The man approaching was compact — five foot six, moving with the particular energy of someone whose mind ran faster than their feet and had made peace with the discrepancy. His sideburns were heavy and his hair reached his shoulders, dark and slightly untidy, the kind of hair that belonged to someone who thought about it occasionally and then found something more interesting to think about. His lab coat was white and slightly rumpled, his trousers brown, his shoes the sensible black of someone who spent most of his day standing. He carried a tablet under one arm and wore the expression of a man about to show you something he was very proud of.

Waller acknowledged him with a nod. "Doctor."

He reached Flag and extended his hand. Flag shook it.
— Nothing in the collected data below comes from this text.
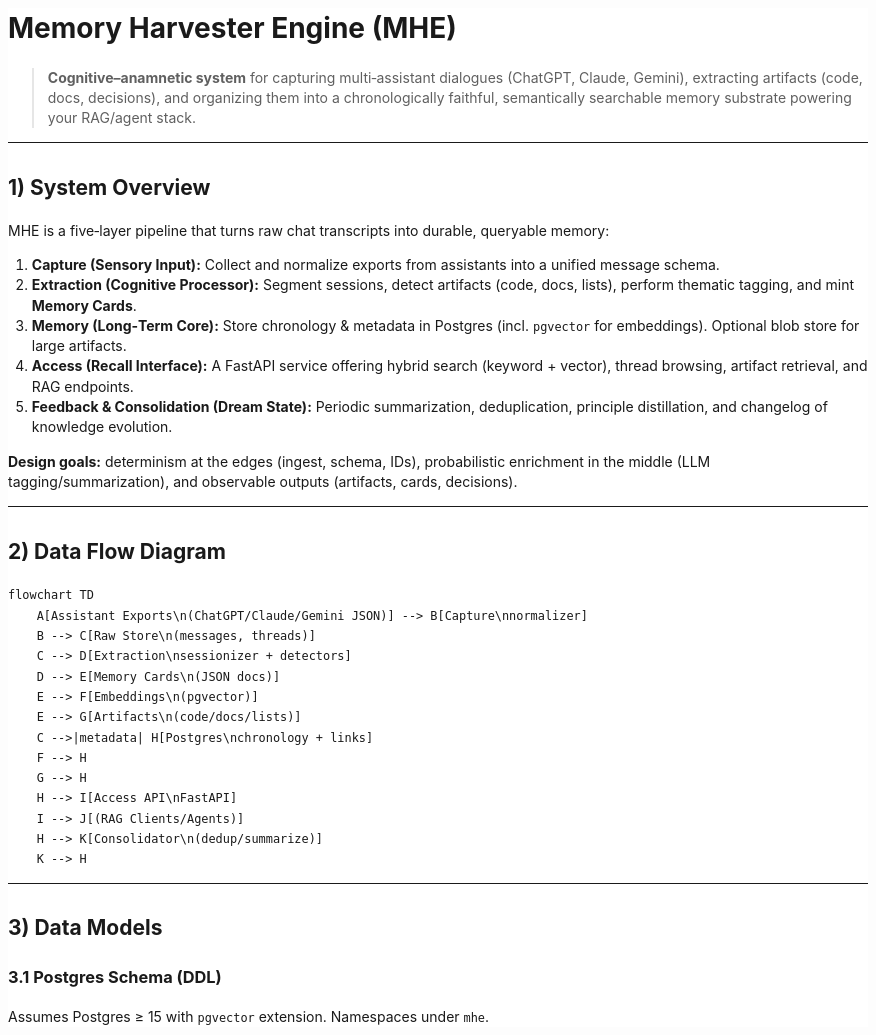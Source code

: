 # Memory Harvester Engine (MHE)

> **Cognitive–anamnetic system** for capturing multi‑assistant dialogues (ChatGPT, Claude, Gemini), extracting artifacts (code, docs, decisions), and organizing them into a chronologically faithful, semantically searchable memory substrate powering your RAG/agent stack.

---

## 1) System Overview
MHE is a five‑layer pipeline that turns raw chat transcripts into durable, queryable memory:

1. **Capture (Sensory Input):** Collect and normalize exports from assistants into a unified message schema.
2. **Extraction (Cognitive Processor):** Segment sessions, detect artifacts (code, docs, lists), perform thematic tagging, and mint **Memory Cards**.
3. **Memory (Long‑Term Core):** Store chronology & metadata in Postgres (incl. `pgvector` for embeddings). Optional blob store for large artifacts.
4. **Access (Recall Interface):** A FastAPI service offering hybrid search (keyword + vector), thread browsing, artifact retrieval, and RAG endpoints.
5. **Feedback & Consolidation (Dream State):** Periodic summarization, deduplication, principle distillation, and changelog of knowledge evolution.

**Design goals:** determinism at the edges (ingest, schema, IDs), probabilistic enrichment in the middle (LLM tagging/summarization), and observable outputs (artifacts, cards, decisions).

---

## 2) Data Flow Diagram
```mermaid
flowchart TD
    A[Assistant Exports\n(ChatGPT/Claude/Gemini JSON)] --> B[Capture\nnormalizer]
    B --> C[Raw Store\n(messages, threads)]
    C --> D[Extraction\nsessionizer + detectors]
    D --> E[Memory Cards\n(JSON docs)]
    E --> F[Embeddings\n(pgvector)]
    E --> G[Artifacts\n(code/docs/lists)]
    C -->|metadata| H[Postgres\nchronology + links]
    F --> H
    G --> H
    H --> I[Access API\nFastAPI]
    I --> J[(RAG Clients/Agents)]
    H --> K[Consolidator\n(dedup/summarize)]
    K --> H
```

---

## 3) Data Models

### 3.1 Postgres Schema (DDL)
Assumes Postgres ≥ 15 with `pgvector` extension. Namespaces under `mhe`.
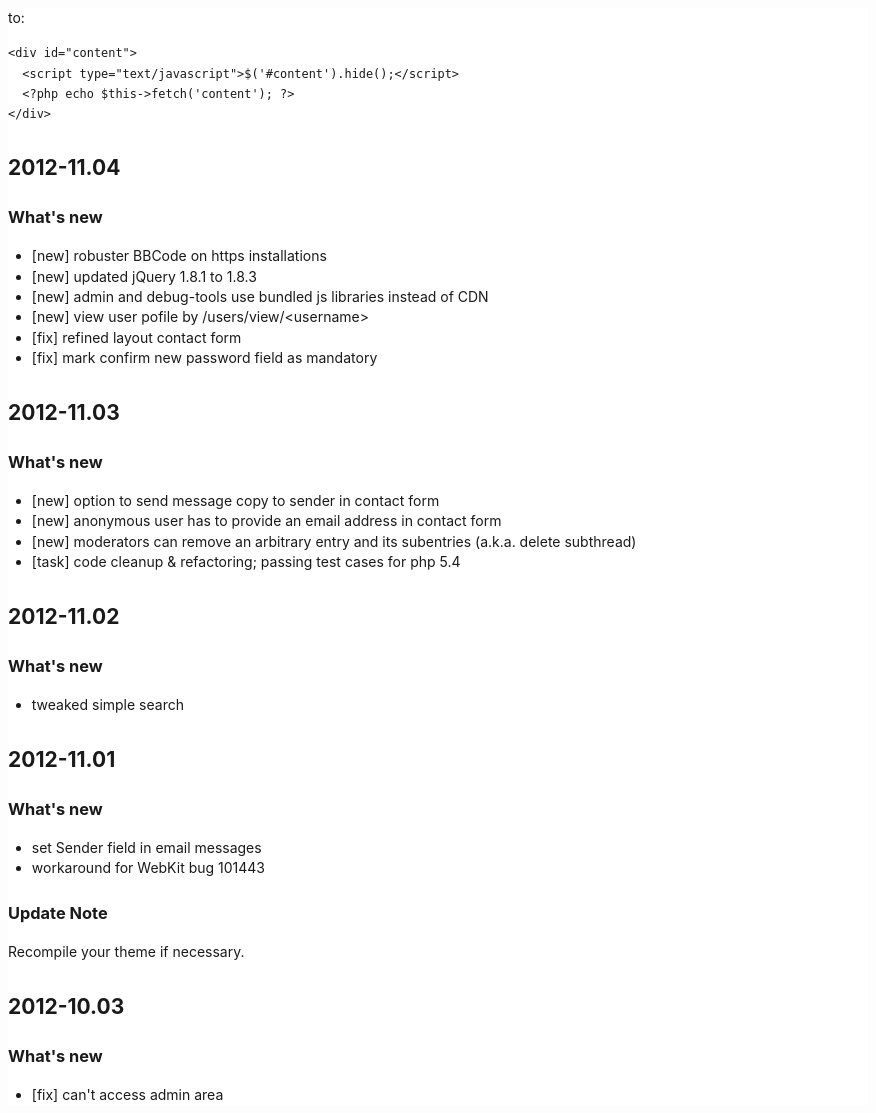 to:

    <div id="content">
      <script type="text/javascript">$('#content').hide();</script>
      <?php echo $this->fetch('content'); ?>
    </div>


## 2012-11.04 ##

### What's new ###

- [new] robuster BBCode on https installations
- [new] updated jQuery 1.8.1 to 1.8.3
- [new] admin and debug-tools use bundled js libraries instead of CDN
- [new] view user pofile by /users/view/&lt;username&gt;
- [fix] refined layout contact form
- [fix] mark confirm new password field as mandatory

## 2012-11.03 ##

### What's new ###

- [new] option to send message copy to sender in contact form
- [new] anonymous user has to provide an email address in contact form
- [new] moderators can remove an arbitrary entry and its subentries (a.k.a. delete subthread)
- [task] code cleanup & refactoring; passing test cases for php 5.4

## 2012-11.02 ##

### What's new ###

- tweaked simple search

## 2012-11.01 ##

### What's new ###

- set Sender field in email messages
- workaround for WebKit bug 101443

### Update Note

Recompile your theme if necessary.

## 2012-10.03 ##

### What's new ###

- [fix] can't access admin area


[gh147]: https://github.com/Schlaefer/Saito/issues/147
[gh146]: https://github.com/Schlaefer/Saito/issues/146
[gh145]: https://github.com/Schlaefer/Saito/issues/145
[gh144]: https://github.com/Schlaefer/Saito/issues/144
[gh143]: https://github.com/Schlaefer/Saito/issues/143
[gh141]: https://github.com/Schlaefer/Saito/issues/141
[gh142]: https://github.com/Schlaefer/Saito/issues/142
[gh140]: https://github.com/Schlaefer/Saito/issues/140
[gh139]: https://github.com/Schlaefer/Saito/issues/139
[gh19]: https://github.com/Schlaefer/Saito/issues/9
[gh102]: https://github.com/Schlaefer/Saito/issues/102
[gh127]: https://github.com/Schlaefer/Saito/issues/127
[gh129]: https://github.com/Schlaefer/Saito/issues/129
[gh51]: https://github.com/Schlaefer/Saito/issues/51
[gh100]: https://github.com/Schlaefer/Saito/issues/100
[gh98]: https://github.com/Schlaefer/Saito/issues/98
[gh99]: https://github.com/Schlaefer/Saito/issues/99
[gh94]: https://github.com/Schlaefer/Saito/issues/94
[gh89]: https://github.com/Schlaefer/Saito/issues/89
[gh11]: https://github.com/Schlaefer/Saito/issues/11
[gh18]: https://github.com/Schlaefer/Saito/issues/18
[gh83]: https://github.com/Schlaefer/Saito/issues/83
[gh84]: https://github.com/Schlaefer/Saito/issues/84
[gh81]: https://github.com/Schlaefer/Saito/issues/81
[gh82]: https://github.com/Schlaefer/Saito/issues/82
[gh73]: https://github.com/Schlaefer/Saito/issues/73
[gh77]: https://github.com/Schlaefer/Saito/issues/77
[gh72]: https://github.com/Schlaefer/Saito/issues/72
[gh57]: https://github.com/Schlaefer/Saito/issues/57
[gh64]: https://github.com/Schlaefer/Saito/issues/64
[gh67]: https://github.com/Schlaefer/Saito/issues/67
[gh68]: https://github.com/Schlaefer/Saito/issues/68
[gh63]: https://github.com/Schlaefer/Saito/issues/63
[gh65]: https://github.com/Schlaefer/Saito/issues/65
"Dr. Aloysius James Animo," he said, "but James is fine. Nobody calls me Aloysius or Animo voluntarily." He pulled his hand back and looked across the assembled team with the brisk satisfaction of someone moving through a checklist. "First — on behalf of everyone here, thank you. The data we've collected from the null division's work with the prototype suits has moved our understanding of the nanomachine architecture forward considerably. We're still years from independent manufacture, but we know significantly more about what we're working with than we did six months ago."

He tucked the tablet under his other arm.

"But that's not why you're here, and I've kept you standing long enough." He turned and gestured for them to follow, already moving. "Come on. The talking part is over."